Lorgues

Camille Duteil
(suite)

 A Vidauban, aux Arcs, à Lorgues (7 décembre)

Le chef de poste, sans répondre à aucune de mes questions, ordonna à un caporal et à quatre hommes de me traduire devant le conseil. Silencieux comme les muets du sérail, l'un tenait mon cheval par la bride, l'autre par la queue, un troisième s'était cramponné à la crinière, un quatrième me tenait la jambe droite et le caporal à ma gauche avait la main sur la garde de mon épée. Enfin me dégageant de ce luxe de précautions inutiles je mis pied à terre à la porte de la mairie. Les escaliers qui conduisaient à la salle du conseil étaient encombrés de curieux qu'il fallut bousculer pour me livrer passage ; j'entrai, et je fus reçu à bras ouverts par les chefs qui me connaissaient.

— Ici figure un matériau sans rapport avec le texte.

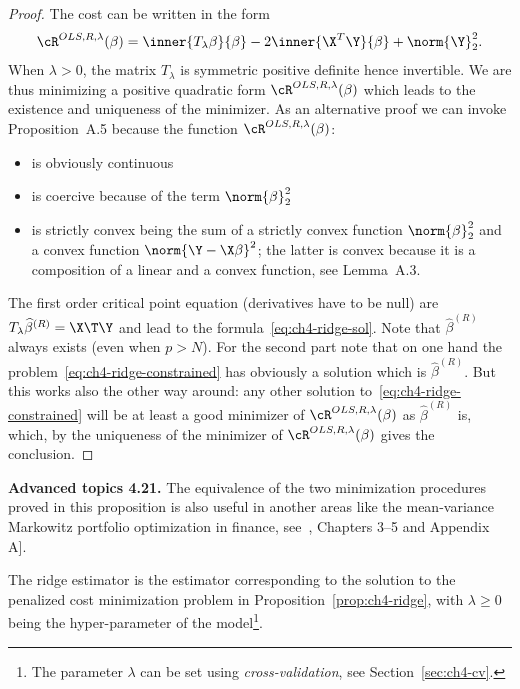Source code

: \begin{proof}
The cost can be written in the form
\begin{equation}\label{eq:ch4-ridge-expanded}
\cR^{OLS, R, \lambda}(\beta) = \inner{T_\lambda \beta}{\beta} - 2 \inner{\X^T \Y}{\beta} + \norm{\Y}_2^2.
\end{equation}
When $\lambda > 0$, the matrix $T_\lambda$ is symmetric positive definite hence invertible.
We are thus minimizing a positive quadratic form $\cR^{OLS, R, \lambda}(\beta)$ which leads
to the existence and uniqueness of the minimizer.
As an alternative proof we can invoke Proposition~A.5 because the function
$\cR^{OLS, R, \lambda}(\beta)$:
\begin{itemize}
\item is obviously continuous
\item is coercive because of the term $\norm{\beta}_2^2$
\item is strictly convex being the sum of a strictly convex function $\norm{\beta}_2^2$ and a
convex function $\norm{\Y - \X \beta}^2$; the latter is convex because it is a composition
of a linear and a convex function, see Lemma~A.3.
\end{itemize}
The first order critical point equation (derivatives have to be null) are
$T_\lambda \widehat{\beta}^{(R)} = \X\T \Y$ and lead to the formula~\eqref{eq:ch4-ridge-sol}. Note that $\widehat{\beta}^{(R)}$ always
exists (even when $p > N$).
For the second part note that on one hand the problem~\eqref{eq:ch4-ridge-constrained} has obviously
a solution which is $\widehat{\beta}^{(R)}$. But this works also the other way around: any
other solution to~\eqref{eq:ch4-ridge-constrained} will be at least a good minimizer of $\cR^{OLS, R, \lambda}(\beta)$
as $\widehat{\beta}^{(R)}$ is, which, by the uniqueness of the minimizer of $\cR^{OLS, R, \lambda}(\beta)$ gives
the conclusion.
\end{proof}

\begin{tcolorbox}[advancedbox]
\textbf{Advanced topics 4.21.} The equivalence of the two minimization procedures proved in this proposition is also useful in another areas like
the mean-variance Markowitz portfolio optimization in finance, see~\cite{turinici4},
Chapters 3--5 and Appendix A].
\end{tcolorbox}

\begin{definition}
The ridge estimator is the estimator corresponding to the solution to the penalized cost minimization problem in Proposition~\ref{prop:ch4-ridge}, with $\lambda \ge 0$ being the hyper-parameter of the model\footnote{The parameter $\lambda$ can be set using \emph{cross-validation}, see Section~\ref{sec:ch4-cv}.}.
\end{definition}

Mon arrivée mit fin à une discussion très-vive ; il ne s'agissait de rien moins que d'arrêter et peut-être de faire fusiller un des chefs nommé Mayan qui était devenu suspect.

On m'invita à prendre place dans le fauteuil présidentiel, on fit cercle et on m'écouta dans le plus profond silence.

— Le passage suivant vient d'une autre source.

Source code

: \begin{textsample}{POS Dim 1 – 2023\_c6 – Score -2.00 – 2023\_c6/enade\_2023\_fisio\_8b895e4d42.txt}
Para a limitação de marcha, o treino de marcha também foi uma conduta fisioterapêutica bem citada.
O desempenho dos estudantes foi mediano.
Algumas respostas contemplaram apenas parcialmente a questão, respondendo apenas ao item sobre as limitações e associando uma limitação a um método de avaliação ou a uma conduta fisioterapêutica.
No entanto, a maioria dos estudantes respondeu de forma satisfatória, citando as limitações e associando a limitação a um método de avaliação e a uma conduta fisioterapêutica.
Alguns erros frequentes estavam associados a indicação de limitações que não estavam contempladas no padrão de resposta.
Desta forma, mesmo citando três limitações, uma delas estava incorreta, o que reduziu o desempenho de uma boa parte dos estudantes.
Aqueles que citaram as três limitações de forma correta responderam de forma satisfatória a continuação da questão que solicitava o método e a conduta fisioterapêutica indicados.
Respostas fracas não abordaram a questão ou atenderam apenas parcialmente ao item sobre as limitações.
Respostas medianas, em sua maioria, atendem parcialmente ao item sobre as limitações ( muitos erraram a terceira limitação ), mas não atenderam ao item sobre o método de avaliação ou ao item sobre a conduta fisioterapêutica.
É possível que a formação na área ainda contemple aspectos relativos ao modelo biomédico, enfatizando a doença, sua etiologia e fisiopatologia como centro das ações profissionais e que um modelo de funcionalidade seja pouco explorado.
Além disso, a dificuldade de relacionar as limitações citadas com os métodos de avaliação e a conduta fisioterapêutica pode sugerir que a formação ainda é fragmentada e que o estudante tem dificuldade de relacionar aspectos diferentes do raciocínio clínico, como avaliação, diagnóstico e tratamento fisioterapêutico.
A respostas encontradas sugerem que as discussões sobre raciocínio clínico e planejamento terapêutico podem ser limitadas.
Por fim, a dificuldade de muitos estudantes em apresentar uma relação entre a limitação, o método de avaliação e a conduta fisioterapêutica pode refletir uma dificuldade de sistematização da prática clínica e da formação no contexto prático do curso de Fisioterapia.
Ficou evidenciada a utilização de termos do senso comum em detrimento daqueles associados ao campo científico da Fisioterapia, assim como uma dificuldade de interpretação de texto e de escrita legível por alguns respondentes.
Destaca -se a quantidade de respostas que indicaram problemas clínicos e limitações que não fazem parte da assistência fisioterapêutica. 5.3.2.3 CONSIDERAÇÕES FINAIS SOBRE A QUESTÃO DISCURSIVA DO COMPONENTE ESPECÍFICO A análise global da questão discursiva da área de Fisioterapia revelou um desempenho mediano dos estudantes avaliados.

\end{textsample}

Je leur déclarai que j'étais venu moins pour les commander que pour les dissuader d'aller à Draguignan. Je rapportai textuellement les termes de la lettre de M. Théus au préfet du Var et je finis par les adjurer au nom du sens commun de renoncer à leur folle entreprise.

- Prendre Draguignan c'est prendre le département, dit d'un ton résolu un citoyen qui je n'avais pas l'honneur de connaître.
- Sans doute, répondis-je mais il faudrait pouvoir le prendre. Combien avez-vous d'hommes à Vidauban ?
- Assez pour marcher immédiatement avec nos seules forces. D'ailleurs au point du jour nous attendons tous nos frères de l'arrondissement de Brignoles.
- Mais encore, combien êtes-vous ici ?
- Ma foi, nous n'en savons rien !
- Appelez les capitaines pour qu'ils puissent me dire combien ils ont d'hommes dans leurs compagnies.
- Il n'y a pas de capitaines.
- Comment vous n'avez pas même une organisation militaire ?
- Ce sont les chefs des sociétés qui conduisent qui plus, qui moins de démocrates.
- Eh bien, dis-je, que chaque chef mette ses hommes en rang, et en fasse le compte : car enfin il serait absurde d'aller attaquer, sans savoir au moins combien on est, treize cents soixante hommes barricadés à Draguignan.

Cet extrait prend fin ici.